> Directions for this task:
Pictures in the records below are skipped; the rest is copied exactly.
___
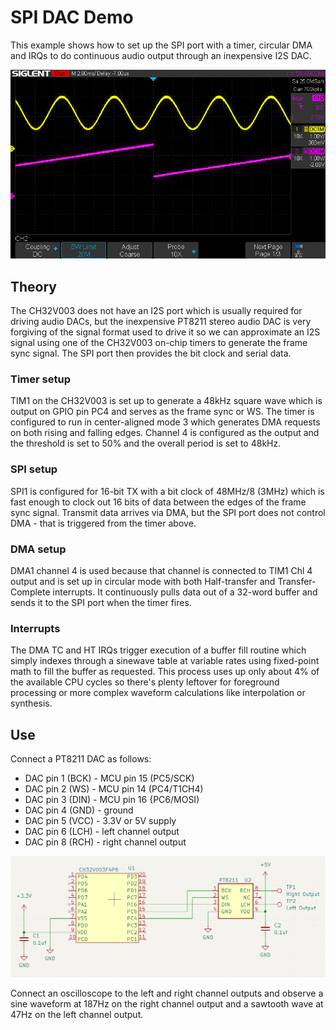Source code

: # SPI DAC Demo
This example shows how to set up the SPI port with a timer, circular DMA and
IRQs to do continuous audio output through an inexpensive I2S DAC.

![Scope image of sine and sawtooth waves](oscope.png) 

## Theory
The CH32V003 does not have an I2S port which is usually required for driving
audio DACs, but the inexpensive PT8211 stereo audio DAC is very forgiving of
the signal format used to drive it so we can approximate an I2S signal using
one of the CH32V003 on-chip timers to generate the frame sync signal. The SPI
port then provides the bit clock and serial data.

### Timer setup
TIM1 on the CH32V003 is set up to generate a 48kHz square wave which is output
on GPIO pin PC4 and serves as the frame sync or WS. The timer is configured to
run in center-aligned mode 3 which generates DMA requests on both rising and
falling edges. Channel 4 is configured as the output and the threshold is set
to 50% and the overall period is set to 48kHz.

### SPI setup
SPI1 is configured for 16-bit TX with a bit clock of 48MHz/8 (3MHz) which is
fast enough to clock out 16 bits of data between the edges of the frame sync
signal. Transmit data arrives via DMA, but the SPI port does not control DMA -
that is triggered from the timer above.

### DMA setup
DMA1 channel 4 is used because that channel is connected to TIM1 Chl 4 output
and is set up in circular mode with both Half-transfer and Transfer-Complete
interrupts. It continuously pulls data out of a 32-word buffer and sends it to
the SPI port when the timer fires.

### Interrupts
The DMA TC and HT IRQs trigger execution of a buffer fill routine which simply
indexes through a sinewave table at variable rates using fixed-point math to
fill the buffer as requested. This process uses up only about 4% of the
available CPU cycles so there's plenty leftover for foreground processing or
more complex waveform calculations like interpolation or synthesis.

## Use
Connect a PT8211 DAC as follows:
* DAC pin 1 (BCK) - MCU pin 15 (PC5/SCK)
* DAC pin 2 (WS)  - MCU pin 14 (PC4/T1CH4)
* DAC pin 3 (DIN) - MCU pin 16 {PC6/MOSI)
* DAC pin 4 (GND) - ground
* DAC pin 5 (VCC) - 3.3V or 5V supply
* DAC pin 6 (LCH) - left channel output
* DAC pin 8 (RCH) - right channel output

![Schematic of SPI DAC hookup](spi_dac_schem.png)

Connect an oscilloscope to the left and right channel outputs and observe a
sine waveform at 187Hz on the right channel output and a sawtooth wave at
47Hz on the left channel output.
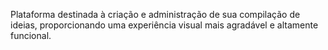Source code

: Plataforma destinada à criação e administração de sua compilação de ideias, proporcionando uma experiência visual mais agradável e altamente funcional.

<div align="center">
  <img src"https://github.com/amorimfe7/projCasaCriativa/assets/127633622/203742e9-e222-408a-8200-c3e895da0ad8">
</div>

<div align="center">
  <img src"https://github.com/amorimfe7/projCasaCriativa/assets/127633622/034be2f1-8b66-4ae6-8a3a-4fc81652e7de">
</div>

<div align="center">
  <img src"https://github.com/amorimfe7/projCasaCriativa/assets/127633622/471da2e0-f776-4f42-88a0-dafc6a3f3062">
</div>

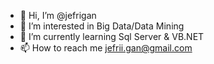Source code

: - 👋 Hi, I’m @jefrigan
- 👀 I’m interested in Big Data/Data Mining
- 🌱 I’m currently learning Sql Server & VB.NET
- 📫 How to reach me jefrii.gan@gmail.com

<!---
jefrigan/jefrigan is a ✨ special ✨ repository because its `README.md` (this file) appears on your GitHub profile.
You can click the Preview link to take a look at your changes.
--->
___
> Task answer:
Source code

: # SPI DAC Demo
This example shows how to set up the SPI port with a timer, circular DMA and
IRQs to do continuous audio output through an inexpensive I2S DAC.

![Scope image of sine and sawtooth waves](oscope.png) 

## Theory
The CH32V003 does not have an I2S port which is usually required for driving
audio DACs, but the inexpensive PT8211 stereo audio DAC is very forgiving of
the signal format used to drive it so we can approximate an I2S signal using
one of the CH32V003 on-chip timers to generate the frame sync signal. The SPI
port then provides the bit clock and serial data.

### Timer setup
TIM1 on the CH32V003 is set up to generate a 48kHz square wave which is output
on GPIO pin PC4 and serves as the frame sync or WS. The timer is configured to
run in center-aligned mode 3 which generates DMA requests on both rising and
falling edges. Channel 4 is configured as the output and the threshold is set
to 50% and the overall period is set to 48kHz.

### SPI setup
SPI1 is configured for 16-bit TX with a bit clock of 48MHz/8 (3MHz) which is
fast enough to clock out 16 bits of data between the edges of the frame sync
signal. Transmit data arrives via DMA, but the SPI port does not control DMA -
that is triggered from the timer above.

### DMA setup
DMA1 channel 4 is used because that channel is connected to TIM1 Chl 4 output
and is set up in circular mode with both Half-transfer and Transfer-Complete
interrupts. It continuously pulls data out of a 32-word buffer and sends it to
the SPI port when the timer fires.

### Interrupts
The DMA TC and HT IRQs trigger execution of a buffer fill routine which simply
indexes through a sinewave table at variable rates using fixed-point math to
fill the buffer as requested. This process uses up only about 4% of the
available CPU cycles so there's plenty leftover for foreground processing or
more complex waveform calculations like interpolation or synthesis.

## Use
Connect a PT8211 DAC as follows:
* DAC pin 1 (BCK) - MCU pin 15 (PC5/SCK)
* DAC pin 2 (WS)  - MCU pin 14 (PC4/T1CH4)
* DAC pin 3 (DIN) - MCU pin 16 {PC6/MOSI)
* DAC pin 4 (GND) - ground
* DAC pin 5 (VCC) - 3.3V or 5V supply
* DAC pin 6 (LCH) - left channel output
* DAC pin 8 (RCH) - right channel output

![Schematic of SPI DAC hookup](spi_dac_schem.png)

Connect an oscilloscope to the left and right channel outputs and observe a
sine waveform at 187Hz on the right channel output and a sawtooth wave at
47Hz on the left channel output.
Source code

: Plataforma destinada à criação e administração de sua compilação de ideias, proporcionando uma experiência visual mais agradável e altamente funcional.

<div align="center">
  <img src"https://github.com/amorimfe7/projCasaCriativa/assets/127633622/203742e9-e222-408a-8200-c3e895da0ad8">
</div>

<div align="center">
  <img src"https://github.com/amorimfe7/projCasaCriativa/assets/127633622/034be2f1-8b66-4ae6-8a3a-4fc81652e7de">
</div>

<div align="center">
  <img src"https://github.com/amorimfe7/projCasaCriativa/assets/127633622/471da2e0-f776-4f42-88a0-dafc6a3f3062">
</div>

Source code

: - 👋 Hi, I’m @jefrigan
- 👀 I’m interested in Big Data/Data Mining
- 🌱 I’m currently learning Sql Server & VB.NET
- 📫 How to reach me jefrii.gan@gmail.com

<!---
jefrigan/jefrigan is a ✨ special ✨ repository because its `README.md` (this file) appears on your GitHub profile.
You can click the Preview link to take a look at your changes.
--->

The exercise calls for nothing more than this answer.